There's lots of good science in JBCL. And the chips just keep getting faster. Java is going to work, I think.

As for a full discussion of JBuilder, I'm still learning. Nell has asked for some bits and pieces for her web pages. The learning experience this will provide should put me in a good position to comment on JBuilder.

Contractual obligations and corporate hypocrisy

Not very long ago I scandalised an employer by refusing to work overtime. My then boss said they needed whatever it was. I said they didn't need it, they wanted it to avoid admitting that a salesman had lied to a major corporate customer.

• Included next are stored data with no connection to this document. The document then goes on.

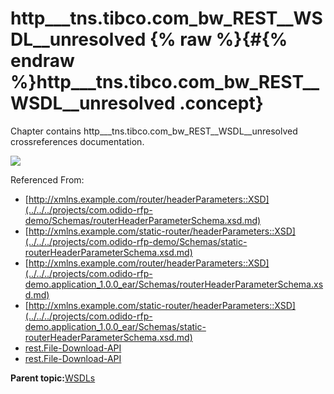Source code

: # http\_\_\_tns.tibco.com\_bw\_REST\_\_WSDL\_\_unresolved {% raw %}{#{% endraw %}http___tns.tibco.com_bw_REST__WSDL__unresolved .concept}

Chapter contains http\_\_\_tns.tibco.com\_bw\_REST\_\_WSDL\_\_unresolved crossreferences documentation.

![](cross_http___tns.tibco.com_bw_REST__WSDL.png)

Referenced From:

-   [http://xmlns.example.com/router/headerParameters::XSD](../../../projects/com.odido-rfp-demo/Schemas/routerHeaderParameterSchema.xsd.md)
-   [http://xmlns.example.com/static-router/headerParameters::XSD](../../../projects/com.odido-rfp-demo/Schemas/static-routerHeaderParameterSchema.xsd.md)
-   [http://xmlns.example.com/router/headerParameters::XSD](../../../projects/com.odido-rfp-demo.application_1.0.0_ear/Schemas/routerHeaderParameterSchema.xsd.md)
-   [http://xmlns.example.com/static-router/headerParameters::XSD](../../../projects/com.odido-rfp-demo.application_1.0.0_ear/Schemas/static-routerHeaderParameterSchema.xsd.md)
-   [rest.File-Download-API](../../../projects/com.odido-rfp-demo/Processes/rest/File-Download-API.bwp.md)
-   [rest.File-Download-API](../../../projects/com.odido-rfp-demo.application_1.0.0_ear/Processes/rest/File-Download-API.bwp.md)

**Parent topic:**[WSDLs](../../../cross/dependencies/wsdls/wsdls.md)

He said I had a bad attitude, to which I replied "You want me to work for free to cover for a liar in order to increase the wealth of somebody highly unlikely to share it with me, and you think I have a bad attitude?"

Later that week they tried to shame me into doing it by arranging to have a representative from the customer visit to look at the prototype of the software.

To my boss's lasting chagrin I told the customer the bald truth. He seemed amused by my attitude and asked me whether I was aware that the availability of the software was likely to be the deciding criterion for about half a million dollars worth of custom. I pointed out to him that in order to secure themselves a fat commission, the salespeople would have offered him the biggest discount they were allowed to offer, and that such a contract would adversely affect our transient debt exposure in return for a comparatively marginal profit. This gave him a belly laugh, and he remarked that I certainly liked to call a spade a spade, and that our closest competitor on the tender had the software already, but the prototypes of ours looked more appropriate to his needs.

I asked him whether they gave him a copy. When he said not, I said "They lied to you. If they had a working program they would have given you a copy straightaway, because playing with it would have branded it in your memory."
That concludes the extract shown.